The German didn't start on pole, but rather beside his team mate after the Brazilian managed to get the top spot in qualifying. This led several to believe that Burino only had enough fuel to make it one lap. Actually, the pass officially occurred on the fifth lap after sufficient debris was removed from the track after the incident at the start.
Lots of fans come to Indy to watch accidents now that the brickyard is home to the NASCAR crowd. Those in attendance now understand the difference between shattered carbon fiber and bent steel. A first lap crash took out Cristiano da Matta, Gianmaria Bruni, Giorgio Pantano, Felipe Massa and Christian Klien. From a technical standpoint, that only meant that there were fewer moving chicanes for the front runners to worry about.
Once the safety car came off and Michael Schumacher made his pass, Fernando Alonso’s tire came off and the Spaniard crashed into the wall in turn one. Shortly thereafter, Ralf Schumacher's Williams-BMW crashed heavily into the wall at the last turn. The crash happened at approximately 220 mph . . . backwards. Due to strict FIA rules, the German survived the crash with a concussion and some bruises.

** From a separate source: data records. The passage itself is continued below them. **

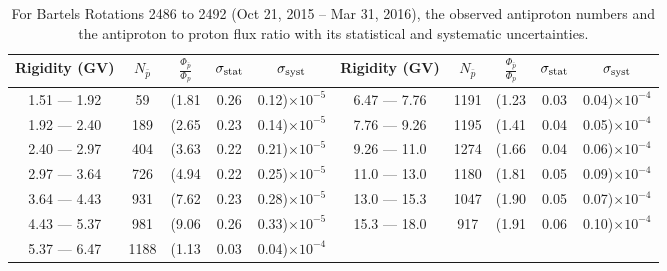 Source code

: \begin{table}[p] 
\renewcommand\baselinestretch{1.3}\selectfont
\setlength\tabcolsep{3pt}
\centering
\begin{tabular}{ccccc | ccccc}
\hline
\textbf{Rigidity}  (GV)  & $N_{\bar{p}}$ & $\frac{\Phi_{\bar{p}}}{\Phi_{p}}$ & $\sigma_{\rm{stat}}$ & $\sigma_{\rm{syst}}$ \hspace{1cm}   & \textbf{Rigidity}  (GV)  & $N_{\bar{p}}$ & $\frac{\Phi_{\bar{p}}}{\Phi_{p}}$ & $\sigma_{\rm{stat}}$ & $\sigma_{\rm{syst}}$ \hspace{1cm} \\ 
\hline
1.51 — 1.92   &  59                  &(1.81                          &  0.26              &      0.12)$\times 10^{-5}$  & 6.47 — 7.76                &  1191                    &(1.23                                &  0.03                   &      0.04)$\times 10^{-4}$\\
1.92 — 2.40   &  189                &(2.65                          &  0.23              &      0.14)$\times 10^{-5}$  & 7.76 — 9.26                &  1195                    &(1.41                                &  0.04                   &      0.05)$\times 10^{-4}$\\
2.40 — 2.97   &  404                &(3.63                          &  0.22              &      0.21)$\times 10^{-5}$  & 9.26 — 11.0                &  1274                    &(1.66                                &  0.04                   &      0.06)$\times 10^{-4}$\\    
2.97 — 3.64   &  726                &(4.94                          &  0.22              &      0.25)$\times 10^{-5}$  & 11.0 — 13.0                 &  1180                    &(1.81                                &  0.05                   &      0.09)$\times 10^{-4}$\\    
3.64 — 4.43   &  931                &(7.62                          &  0.23              &      0.28)$\times 10^{-5}$  & 13.0 — 15.3               &  1047                    &(1.90                                &  0.05                   &      0.07)$\times 10^{-4}$\\
4.43 — 5.37   &  981                &(9.06                          &  0.26              &      0.33)$\times 10^{-5}$  & 15.3 — 18.0               &  917                      &(1.91                                &  0.06                   &      0.10)$\times 10^{-4}$\\
5.37 — 6.47   &  1188              &(1.13                          &  0.03              &      0.04)$\times 10^{-4}$  & \\
\hline
\end{tabular}
\caption[Antiproton to proton flux ratio for Bartels Rotations 2486 to 2492]{For Bartels Rotations 2486 to 2492 (Oct 21, 2015 – Mar 31, 2016), the observed antiproton numbers and the antiproton to proton flux ratio with its statistical and systematic uncertainties.}
\label{TableOfDependent11}
\end{table}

The decision has not been made at this time if he will run in France.
After the dust had settled, the Ferraris were still up front and swapped the lead during pit stops around lap 42. Burino didn’t have it in him to put up some quick laps and was not able to build enough of a lead to stay ahead at the end. Or maybe it was team orders...
There was decent racing for third place between Juan Pablo Montoya, Jarno Trulli and Takuma Sato. But, by lap 58, the race stewards had finally watched all of the tapes with their stop watches and determined that the Columbian was off the grid for two seconds longer than the rules allow when he changed to the spare car. The black flag was shown and the cursing in Spanish began. Sir Frank's boys had nothing to show for their road trip.
The Honda engineers might have slightly tampered with Sato-san's rev limiter and lowered it a few hundred, as the hard charger didn't blow an engine in the race and managed to finish third. Or maybe they put his engine in Button's car which only lasted 27 laps.
Toyota stopped cribbing off of the Williams design and Panis finished in fifth. Darth Vader’s team finished next to each other, albeit in 6th and 7th. And yes, enough people crashed out this weekend. The last point went to Zsolt Baumgartner of Minardi.
So, North America was kind to the boys in red who have a hell of a lead in both championships. Honda is showing that they are fully committed to making an engine that can run with the big boys. Williams-BMW is still having a string of bad luck and McLaren is an also ran. It's a good time to be a Ferrari fan. F1 returns to Europe for the French Grand Prix in two weeks.